Was looking at a Roland GX24 because it had an optical eye, but want something larger. Is this Bridge 50" Plotter junk or anyone have experiences with it? I only see it on ebay..... Thanks

50" Vinyl Cutter Cutting Plotter Cut Sign Stencil 48 36 - (eBay item 300154577309 end time Sep-28-07 17:44:31 PDT)


----------



## EB (May 9, 2006)

Never heard of this brand. But then, I'm not in the vinyl cutting business. 
Just remember you get what you pay for.

A lot of people get by nicely with the 24" width of a say a Roland. Depends on your business model and applications. I guess it never hurts to go bigger, because you can always cut smaller. On the other hand, you buy too small and you can't go up on width. But if you talk to a lot of people just with a cutter they get by with 24". 

Again, I'm not in this business, but I would think a larger format cutter would mostly be beneficial if you buy a printer/cutter. In which case you could print and cut larger media for things like vehicle wraps etc. If you are just wanting to do some window vinyl or things for t-shirts, the 24" is perfect.
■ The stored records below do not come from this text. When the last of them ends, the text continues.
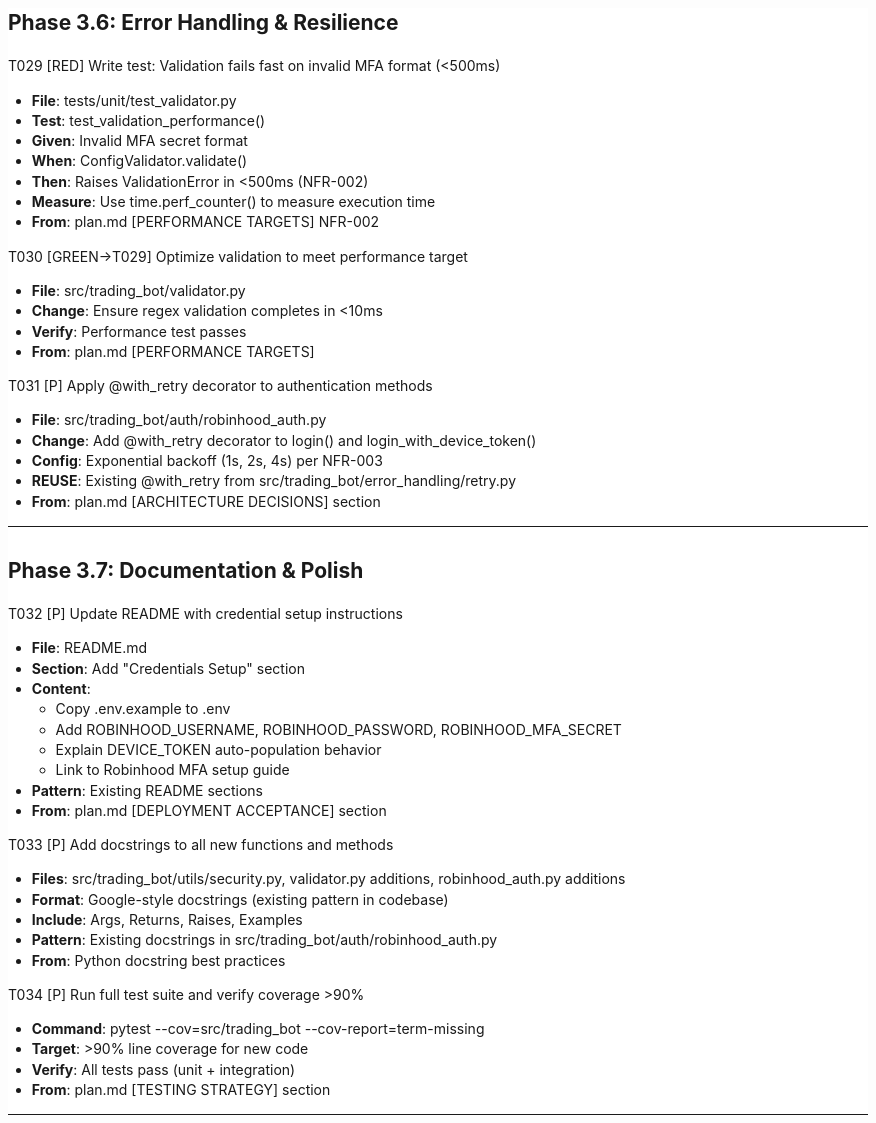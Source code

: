 
## Phase 3.6: Error Handling & Resilience

T029 [RED] Write test: Validation fails fast on invalid MFA format (<500ms)
- **File**: tests/unit/test_validator.py
- **Test**: test_validation_performance()
- **Given**: Invalid MFA secret format
- **When**: ConfigValidator.validate()
- **Then**: Raises ValidationError in <500ms (NFR-002)
- **Measure**: Use time.perf_counter() to measure execution time
- **From**: plan.md [PERFORMANCE TARGETS] NFR-002

T030 [GREEN->T029] Optimize validation to meet performance target
- **File**: src/trading_bot/validator.py
- **Change**: Ensure regex validation completes in <10ms
- **Verify**: Performance test passes
- **From**: plan.md [PERFORMANCE TARGETS]

T031 [P] Apply @with_retry decorator to authentication methods
- **File**: src/trading_bot/auth/robinhood_auth.py
- **Change**: Add @with_retry decorator to login() and login_with_device_token()
- **Config**: Exponential backoff (1s, 2s, 4s) per NFR-003
- **REUSE**: Existing @with_retry from src/trading_bot/error_handling/retry.py
- **From**: plan.md [ARCHITECTURE DECISIONS] section

---

## Phase 3.7: Documentation & Polish

T032 [P] Update README with credential setup instructions
- **File**: README.md
- **Section**: Add "Credentials Setup" section
- **Content**:
  - Copy .env.example to .env
  - Add ROBINHOOD_USERNAME, ROBINHOOD_PASSWORD, ROBINHOOD_MFA_SECRET
  - Explain DEVICE_TOKEN auto-population behavior
  - Link to Robinhood MFA setup guide
- **Pattern**: Existing README sections
- **From**: plan.md [DEPLOYMENT ACCEPTANCE] section

T033 [P] Add docstrings to all new functions and methods
- **Files**: src/trading_bot/utils/security.py, validator.py additions, robinhood_auth.py additions
- **Format**: Google-style docstrings (existing pattern in codebase)
- **Include**: Args, Returns, Raises, Examples
- **Pattern**: Existing docstrings in src/trading_bot/auth/robinhood_auth.py
- **From**: Python docstring best practices

T034 [P] Run full test suite and verify coverage >90%
- **Command**: pytest --cov=src/trading_bot --cov-report=term-missing
- **Target**: >90% line coverage for new code
- **Verify**: All tests pass (unit + integration)
- **From**: plan.md [TESTING STRATEGY] section

---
Lastly, I would strongly reccommend a well known name brand. Service and support are key for when something goes wrong. Not that they always do but
you wan't a company/distributor that is going to stand behind their products.

-E


----------



## charles95405 (Feb 1, 2007)

I would bet this is probably one step beyond junk!... and it does not appear to have optic eye which the Gx24 has. It is a chinese machine and you get what you pay for...a cutter that may or may not have decent support and parts acquisition in the future may be problematic. When you buy cheap ...you get cheap...


----------



## calijimmy (Jul 16, 2007)

what else is the optic eye for besides cutting transfers? if you don't need to cut transfers then you wouldn't really need a optic eye would you?


----------



## charles95405 (Feb 1, 2007)

the optic eye can be used to cut images in vinyl...the outline...go to youtube.com and search vinyl cutter videos...Josh and crew from Imprintables has some good ones


----------



## calijimmy (Jul 16, 2007)

y would you need an optic eye to cut vinyl? don't you just put vinyl in and cut it without registration marks?


----------



## plan b (Feb 21, 2007)

hi, alot of cutters have a optical for material measurment only, if thats what you are looking for you may want to look at graphtec, if not I own a copam from us cutters its a work horse, there have been a ton of reviews ranking it in the graphtec and roland catagories how ever it measures material only..

Hope this helps

R.


----------



## plan b (Feb 21, 2007)

I meant that the graphtec has the eye for tracing and cutting transfers.. sorry


----------



## theflowerboxx (Mar 26, 2007)

charles95405 said:


> I would bet this is probably one step beyond junk!... and it does not appear to have optic eye which the Gx24 has. It is a chinese machine and you get what you pay for...a cutter that may or may not have decent support and parts acquisition in the future may be problematic. When you buy cheap ...you get cheap...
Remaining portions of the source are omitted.